The next day Mitch calls Walsh to check on the status of his pitch…but no one answers. Mitch goes back to the presentation building…but no one’s there. In fact, the entire floor’s been cleared out! Mitch calls the architecture company that hired him. They’ve never heard of Walsh. He runs back to his hotel room. It’s been ransacked. There’s no worse feeling than knowing you’ve been had. And boy has Mitch been had.

The shitiness continues. Mitch’s fiancé, Carlie, gets kidnapped by the men, who aren’t giving her back until they get what they want. The question is, what do they want?? Mitch isn’t sure but figures that it has something to do with that computer, a computer that’s probably in a random dark room somewhere in the city of Dubai.

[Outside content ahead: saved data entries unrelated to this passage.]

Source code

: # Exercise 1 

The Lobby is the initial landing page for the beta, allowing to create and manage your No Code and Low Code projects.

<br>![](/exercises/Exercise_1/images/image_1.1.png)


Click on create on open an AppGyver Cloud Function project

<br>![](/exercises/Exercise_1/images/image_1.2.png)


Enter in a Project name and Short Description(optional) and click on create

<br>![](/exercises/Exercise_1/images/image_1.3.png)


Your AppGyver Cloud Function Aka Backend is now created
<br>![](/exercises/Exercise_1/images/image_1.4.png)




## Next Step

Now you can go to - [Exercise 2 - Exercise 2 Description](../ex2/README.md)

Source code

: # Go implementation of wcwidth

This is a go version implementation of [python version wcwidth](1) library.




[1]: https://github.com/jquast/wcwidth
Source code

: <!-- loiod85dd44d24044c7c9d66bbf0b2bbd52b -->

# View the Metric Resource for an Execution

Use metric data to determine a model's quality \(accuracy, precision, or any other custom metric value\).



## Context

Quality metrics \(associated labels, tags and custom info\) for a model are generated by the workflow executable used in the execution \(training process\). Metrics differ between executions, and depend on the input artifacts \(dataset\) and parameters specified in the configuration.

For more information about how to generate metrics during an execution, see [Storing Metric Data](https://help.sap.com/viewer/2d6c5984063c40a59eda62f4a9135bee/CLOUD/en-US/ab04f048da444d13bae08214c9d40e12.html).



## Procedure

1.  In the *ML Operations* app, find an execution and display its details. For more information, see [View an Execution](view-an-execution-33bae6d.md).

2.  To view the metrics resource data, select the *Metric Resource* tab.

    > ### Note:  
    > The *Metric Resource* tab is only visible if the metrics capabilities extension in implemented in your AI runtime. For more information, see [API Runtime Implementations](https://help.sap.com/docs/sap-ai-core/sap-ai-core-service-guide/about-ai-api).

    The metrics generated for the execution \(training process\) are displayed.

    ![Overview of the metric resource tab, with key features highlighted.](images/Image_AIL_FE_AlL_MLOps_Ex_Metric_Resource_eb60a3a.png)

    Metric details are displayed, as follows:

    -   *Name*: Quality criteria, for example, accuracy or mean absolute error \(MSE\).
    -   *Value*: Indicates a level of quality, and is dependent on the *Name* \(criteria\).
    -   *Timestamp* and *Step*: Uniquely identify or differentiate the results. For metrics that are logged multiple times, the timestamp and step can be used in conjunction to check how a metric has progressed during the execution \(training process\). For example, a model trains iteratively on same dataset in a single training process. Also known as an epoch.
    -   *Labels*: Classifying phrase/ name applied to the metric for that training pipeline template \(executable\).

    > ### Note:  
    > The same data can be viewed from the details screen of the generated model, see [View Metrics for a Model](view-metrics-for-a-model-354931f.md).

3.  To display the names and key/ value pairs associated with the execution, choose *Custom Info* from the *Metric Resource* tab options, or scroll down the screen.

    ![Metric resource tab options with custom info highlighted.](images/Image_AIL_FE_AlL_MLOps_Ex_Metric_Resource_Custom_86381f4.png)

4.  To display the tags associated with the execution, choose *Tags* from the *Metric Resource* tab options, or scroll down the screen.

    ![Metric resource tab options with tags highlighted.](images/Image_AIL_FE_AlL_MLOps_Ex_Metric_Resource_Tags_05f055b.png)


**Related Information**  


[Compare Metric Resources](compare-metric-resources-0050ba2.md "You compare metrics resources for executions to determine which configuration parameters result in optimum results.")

So Mitch goes on a mission to find the computer while these men go on a mission to find him.

Along the way he meets another team of people who claim to be playing for his team. But after you get duped, you’re suspicious of everyone. Unfortunately Mitch has to trust someone because the police and even his own government won’t give him the time of day. Survive. Save Carlie. Survive. Get the hell out this godforsaken country. In that order. Can Mitch do it?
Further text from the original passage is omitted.